▶ EXERCISE REQUIREMENTS:
The answer is every line in the data below that contains the word "SignInServlet".

━━━━━ GIVEN RECORDS ━━━━━

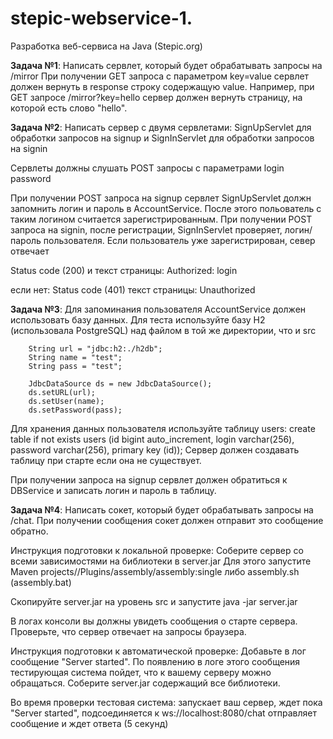 <h1>stepic-webservice-1.</h1>

Разработка веб-сервиса на Java (Stepic.org)

**Задача №1**: Написать сервлет, который будет обрабатывать запросы на /mirror При получении GET запроса с параметром key=value сервлет должен вернуть в response строку содержащую value. Например, при GET запросе /mirror?key=hello сервер должен вернуть страницу, на которой есть слово "hello".

**Задача №2**: Написать сервер с двумя сервлетами: SignUpServlet для обработки запросов на signup и SignInServlet для обработки запросов на signin

Сервлеты должны слушать POST запросы с параметрами login password

При получении POST запроса на signup сервлет SignUpServlet должн запомнить логин и пароль в AccountService. После этого польователь с таким логином считается зарегистрированным. При получении POST запроса на signin, после регистрации, SignInServlet проверяет, логин/пароль пользователя. Если пользователь уже зарегистрирован, север отвечает

Status code (200) и текст страницы: Authorized: login

если нет: Status code (401) текст страницы: Unauthorized

**Задача №3**: Для запоминания пользователя AccountService должен использовать базу данных. Для теста используйте базу H2 (использовала PostgreSQL) над файлом в той же директории, что и src

        String url = "jdbc:h2:./h2db";
        String name = "test";
        String pass = "test";

        JdbcDataSource ds = new JdbcDataSource();
        ds.setURL(url);
        ds.setUser(name);
        ds.setPassword(pass);
Для хранения данных пользователя используйте таблицу users: create table if not exists users (id bigint auto_increment, login varchar(256), password varchar(256), primary key (id)); Сервер должен создавать таблицу при старте если она не существует.

При получении запроса на signup сервлет должен обратиться к DBService и записать логин и пароль в таблицу.

**Задача №4**: Написать сокет, который будет обрабатывать запросы на /chat.
При получении сообщения сокет должен отправит это сообщение обратно.

Инструкция подготовки к локальной проверке:
Соберите сервер со всеми зависимостями на библиотеки в server.jar
Для этого запустите Maven projects/<Project name>/Plugins/assembly/assembly:single
либо assembly.sh (assembly.bat)

Скопируйте server.jar на уровень src и запустите
java -jar server.jar

В логах консоли вы должны увидеть сообщения о старте сервера.
Проверьте, что сервер отвечает на запросы браузера.

Инструкция подготовки к автоматической проверке:
Добавьте в лог сообщение "Server started". По появлению в логе этого сообщения тестирующая система пойдет, что к вашему серверу можно обращаться.
Соберите server.jar содержащий все библиотеки.

Во время проверки тестовая система:
запускает ваш сервер,
ждет пока "Server started",
подсоединяется к ws://localhost:8080/chat
отправляет сообщение и ждет ответа (5 секунд)

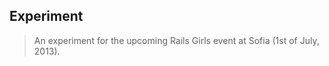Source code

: Experiment
----------

> An experiment for the upcoming Rails Girls event at Sofia (1st of July, 2013).
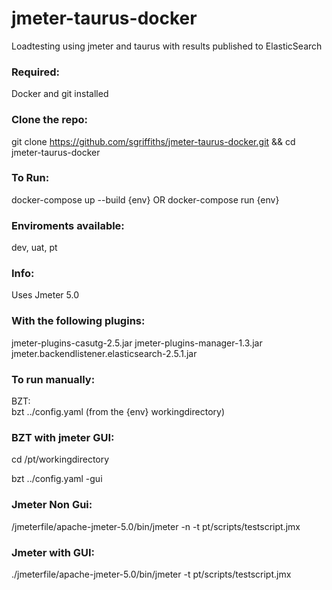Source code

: # jmeter-taurus-docker
Loadtesting using jmeter and taurus with results published to ElasticSearch

### Required:
Docker and git installed

### Clone the repo:
git clone https://github.com/sgriffiths/jmeter-taurus-docker.git && cd jmeter-taurus-docker

### To Run:
docker-compose up --build {env}
OR
docker-compose run {env}

### Enviroments available:
dev, uat, pt

### Info:
Uses Jmeter 5.0

### With the following plugins:
jmeter-plugins-casutg-2.5.jar
jmeter-plugins-manager-1.3.jar
jmeter.backendlistener.elasticsearch-2.5.1.jar

### To run manually:
BZT:\
bzt ../config.yaml (from the {env} workingdirectory)

### BZT with jmeter GUI: 
cd /pt/workingdirectory

bzt ../config.yaml -gui

### Jmeter Non Gui: 
/jmeterfile/apache-jmeter-5.0/bin/jmeter -n -t pt/scripts/testscript.jmx

### Jmeter with GUI: 
./jmeterfile/apache-jmeter-5.0/bin/jmeter -t pt/scripts/testscript.jmx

━━━━━

▶ ANSWER SPACE:
**Задача №2**: Написать сервер с двумя сервлетами: SignUpServlet для обработки запросов на signup и SignInServlet для обработки запросов на signin
При получении POST запроса на signup сервлет SignUpServlet должн запомнить логин и пароль в AccountService. После этого польователь с таким логином считается зарегистрированным. При получении POST запроса на signin, после регистрации, SignInServlet проверяет, логин/пароль пользователя. Если пользователь уже зарегистрирован, север отвечает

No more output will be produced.